Tantrika tells the compelling story of a woman whose world travels and spiritual journey bring her face-to-face with the most fundamental dichotomy of her identity. Born in India and raised in the foothills of West Virginia, Nomani moves away from her Muslim upbringing to pursue the Hindu and Buddhist path of divine love.

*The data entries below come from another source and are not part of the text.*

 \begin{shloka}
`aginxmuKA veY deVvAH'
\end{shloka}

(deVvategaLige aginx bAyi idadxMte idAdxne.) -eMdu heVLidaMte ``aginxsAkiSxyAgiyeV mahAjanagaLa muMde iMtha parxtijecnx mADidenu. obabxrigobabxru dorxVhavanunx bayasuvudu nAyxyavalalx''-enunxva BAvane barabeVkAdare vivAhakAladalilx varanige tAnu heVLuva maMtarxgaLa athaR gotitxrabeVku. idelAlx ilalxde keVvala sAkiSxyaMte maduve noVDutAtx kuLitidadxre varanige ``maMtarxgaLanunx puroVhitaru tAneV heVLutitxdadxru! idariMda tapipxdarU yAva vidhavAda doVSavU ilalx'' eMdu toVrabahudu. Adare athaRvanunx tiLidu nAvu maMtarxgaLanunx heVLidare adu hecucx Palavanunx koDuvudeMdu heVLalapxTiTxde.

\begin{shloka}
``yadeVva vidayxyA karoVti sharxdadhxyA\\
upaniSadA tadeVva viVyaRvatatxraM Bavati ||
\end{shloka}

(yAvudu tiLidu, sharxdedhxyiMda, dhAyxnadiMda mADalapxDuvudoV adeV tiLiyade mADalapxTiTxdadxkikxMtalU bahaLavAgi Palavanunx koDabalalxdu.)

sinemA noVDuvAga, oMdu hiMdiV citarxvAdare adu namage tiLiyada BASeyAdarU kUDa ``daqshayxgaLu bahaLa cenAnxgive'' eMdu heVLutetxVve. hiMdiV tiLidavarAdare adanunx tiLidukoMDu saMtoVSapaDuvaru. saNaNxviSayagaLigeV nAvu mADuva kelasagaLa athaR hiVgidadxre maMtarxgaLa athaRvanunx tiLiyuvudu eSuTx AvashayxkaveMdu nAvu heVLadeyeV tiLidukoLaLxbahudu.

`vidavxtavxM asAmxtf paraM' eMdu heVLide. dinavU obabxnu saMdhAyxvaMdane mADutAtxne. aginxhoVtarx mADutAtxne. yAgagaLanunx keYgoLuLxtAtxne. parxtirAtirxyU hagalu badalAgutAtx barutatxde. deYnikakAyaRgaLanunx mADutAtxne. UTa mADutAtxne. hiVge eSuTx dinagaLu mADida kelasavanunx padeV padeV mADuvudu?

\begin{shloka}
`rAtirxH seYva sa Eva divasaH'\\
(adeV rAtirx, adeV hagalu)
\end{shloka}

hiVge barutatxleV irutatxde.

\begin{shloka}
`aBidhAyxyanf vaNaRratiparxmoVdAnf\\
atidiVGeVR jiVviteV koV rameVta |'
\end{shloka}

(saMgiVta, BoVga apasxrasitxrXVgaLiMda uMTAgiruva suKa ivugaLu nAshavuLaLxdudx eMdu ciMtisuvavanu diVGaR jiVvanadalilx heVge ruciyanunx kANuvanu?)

What began as a professional assignment for the Wall Street Journal to write about Americas hottest new fad, Tantra, became a very personal odyssey. While Tantra is popularly conceived as an ancient form of yoga or as "sacred sex," the author's Muslim parents warn her it is a cult of black magic. In her search for the full story, Nomani travels from Santa Cruz to the feet of the Dalai Lama in Northern India, from meditation caves in Thailand to the homes of orthodox Muslims in Pakistan. Nomani's journey through the geography of her own spiritual conflict is a journey of self-discovery, of reconciling her Hindu ancestry and Muslim upbringing. She confronts darkness in ways she could never have imagined, but ultimately finds the path of the divine within herself and all women -- all "tantrikas."
Review
"While Nomani is a talented writer and has strong material to work with, her memoir frequently loses focus. It staggers between a search for identity and a search for Tantra teachings and ultimately doesn't satisfy either theme." Publishers Weekly
Review
"This book is about true discovery....It's about crossing borders of a troubled world with eyes and heart wide open." Ron Suskind, Pulitzer-Prize winning author of A Hope in the Unseen
Review
"Who is Asra? Who should she become? These are the questions that animate the spiritual and romantic quest of Tantrika. A Muslim, born in India and fascinated by Hindu teachings, raised in West Virginia and making a career as a freewheeling American foreign correspondent, Nomani writes with searing honesty about journeys of the body and soul. By the end of her travels, she will have tasted the bitter poisons of betrayal and the bliss of hope reborn." Geraldine Brooks, author of Nine Parts of Desire: The Hidden World of Islamic Women
Review
"Nomani blazes new trails through South Asia, where body and soul first became a philosophy. The heart of her book is a Hindu/Buddhist/Muslim world you never knew existed. This is a writer open to complex emotions, whose gifts for description and spiritual candor bring beauty and truth together in new ways. The writing is quick and lush; the structure is solid. Nomani not only cuts to the chase; she is the chase." Michael Wolfe, author of One Thousand Roads to Mecca
Review
"Asra takes the reader along on a journey aiming at crossing both physical and spiritual boundaries. Tapping the infinite wisdom of her ancestry, she becomes an Alice in Wonderland struggling to define self-identity in a world where the rules are constantly changing. The result is a fascinatingly honest book." Mariane Pearl, author of A Mighty Heart: The Brave Life and Death of My Husband Danny Pearl
About the Author
Asra Q. Nomani, a Wall Street Journal correspondent, has also written about the war in Afghanistan for Salon. A Muslim born in India, Nomani grew up in Morgantown, West Virginia, where her father helped start the city's only mosque. At eighteen, she traveled to visit relatives in Pakistan to learn more about her religion and culture, a desire she continued through her work as a journalist and in writing this book. She is currently working on The Daughters of Hajira, a book about her pilgrimage to Mecca. Nomani lives in Morgantown, West Virginia with her family and infant son, Shibli.